+++ Supplied material +++
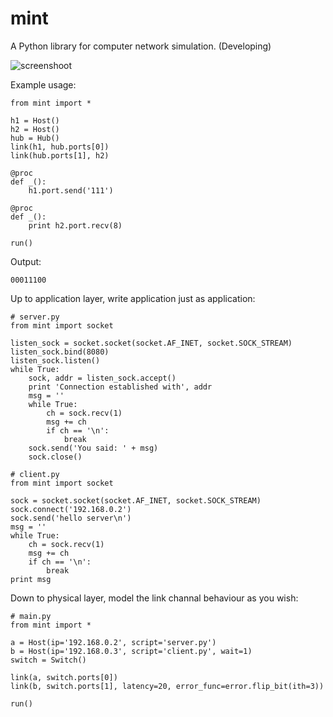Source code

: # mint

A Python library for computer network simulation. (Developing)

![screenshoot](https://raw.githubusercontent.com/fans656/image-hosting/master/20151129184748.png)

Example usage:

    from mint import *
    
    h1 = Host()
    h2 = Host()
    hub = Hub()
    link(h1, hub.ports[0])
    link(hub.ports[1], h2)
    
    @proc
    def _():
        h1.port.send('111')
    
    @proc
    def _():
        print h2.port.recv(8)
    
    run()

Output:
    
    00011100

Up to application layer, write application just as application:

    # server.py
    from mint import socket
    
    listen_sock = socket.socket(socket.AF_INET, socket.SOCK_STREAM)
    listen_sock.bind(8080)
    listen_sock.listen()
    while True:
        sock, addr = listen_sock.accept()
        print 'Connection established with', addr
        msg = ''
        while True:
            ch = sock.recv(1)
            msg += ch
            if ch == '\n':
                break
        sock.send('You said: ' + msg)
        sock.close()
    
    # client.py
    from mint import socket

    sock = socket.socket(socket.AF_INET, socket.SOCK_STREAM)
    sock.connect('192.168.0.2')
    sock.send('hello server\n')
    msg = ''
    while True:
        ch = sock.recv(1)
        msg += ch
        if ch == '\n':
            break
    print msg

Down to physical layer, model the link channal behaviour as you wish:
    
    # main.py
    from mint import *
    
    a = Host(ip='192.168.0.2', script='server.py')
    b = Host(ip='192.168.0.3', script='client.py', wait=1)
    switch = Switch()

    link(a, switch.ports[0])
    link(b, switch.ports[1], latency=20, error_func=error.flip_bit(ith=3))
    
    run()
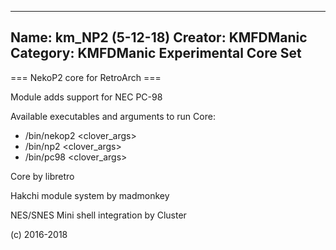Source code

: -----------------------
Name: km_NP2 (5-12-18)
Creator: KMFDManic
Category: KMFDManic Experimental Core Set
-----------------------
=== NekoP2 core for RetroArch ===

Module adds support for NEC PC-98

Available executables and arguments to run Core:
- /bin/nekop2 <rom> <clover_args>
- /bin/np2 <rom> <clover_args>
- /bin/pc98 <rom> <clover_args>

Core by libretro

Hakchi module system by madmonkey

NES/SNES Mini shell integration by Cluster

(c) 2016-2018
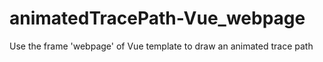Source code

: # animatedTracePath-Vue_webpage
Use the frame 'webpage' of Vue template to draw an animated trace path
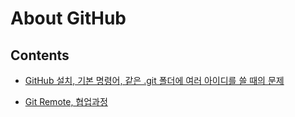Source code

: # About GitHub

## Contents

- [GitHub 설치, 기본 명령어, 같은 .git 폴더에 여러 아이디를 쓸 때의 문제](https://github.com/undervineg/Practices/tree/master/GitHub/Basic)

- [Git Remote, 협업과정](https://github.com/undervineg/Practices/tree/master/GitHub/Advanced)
+++
Instructions to follow — Only the pictures are to be left out, and all of the data must otherwise be transcribed exactly.

Answer to this problem —
Source code

: # mint

A Python library for computer network simulation. (Developing)

![screenshoot](https://raw.githubusercontent.com/fans656/image-hosting/master/20151129184748.png)

Example usage:

    from mint import *
    
    h1 = Host()
    h2 = Host()
    hub = Hub()
    link(h1, hub.ports[0])
    link(hub.ports[1], h2)
    
    @proc
    def _():
        h1.port.send('111')
    
    @proc
    def _():
        print h2.port.recv(8)
    
    run()

Output:
    
    00011100

Up to application layer, write application just as application:

    # server.py
    from mint import socket
    
    listen_sock = socket.socket(socket.AF_INET, socket.SOCK_STREAM)
    listen_sock.bind(8080)
    listen_sock.listen()
    while True:
        sock, addr = listen_sock.accept()
        print 'Connection established with', addr
        msg = ''
        while True:
            ch = sock.recv(1)
            msg += ch
            if ch == '\n':
                break
        sock.send('You said: ' + msg)
        sock.close()
    
    # client.py
    from mint import socket

    sock = socket.socket(socket.AF_INET, socket.SOCK_STREAM)
    sock.connect('192.168.0.2')
    sock.send('hello server\n')
    msg = ''
    while True:
        ch = sock.recv(1)
        msg += ch
        if ch == '\n':
            break
    print msg

Down to physical layer, model the link channal behaviour as you wish:
    
    # main.py
    from mint import *
    
    a = Host(ip='192.168.0.2', script='server.py')
    b = Host(ip='192.168.0.3', script='client.py', wait=1)
    switch = Switch()

    link(a, switch.ports[0])
    link(b, switch.ports[1], latency=20, error_func=error.flip_bit(ith=3))
    
    run()
Source code

: -----------------------
Name: km_NP2 (5-12-18)
Creator: KMFDManic
Category: KMFDManic Experimental Core Set
-----------------------
=== NekoP2 core for RetroArch ===

Module adds support for NEC PC-98

Available executables and arguments to run Core:
- /bin/nekop2 <rom> <clover_args>
- /bin/np2 <rom> <clover_args>
- /bin/pc98 <rom> <clover_args>

Core by libretro

Hakchi module system by madmonkey

NES/SNES Mini shell integration by Cluster

(c) 2016-2018
Source code

: # animatedTracePath-Vue_webpage
Use the frame 'webpage' of Vue template to draw an animated trace path
Source code

: # About GitHub

## Contents

- [GitHub 설치, 기본 명령어, 같은 .git 폴더에 여러 아이디를 쓸 때의 문제](https://github.com/undervineg/Practices/tree/master/GitHub/Basic)

- [Git Remote, 협업과정](https://github.com/undervineg/Practices/tree/master/GitHub/Advanced)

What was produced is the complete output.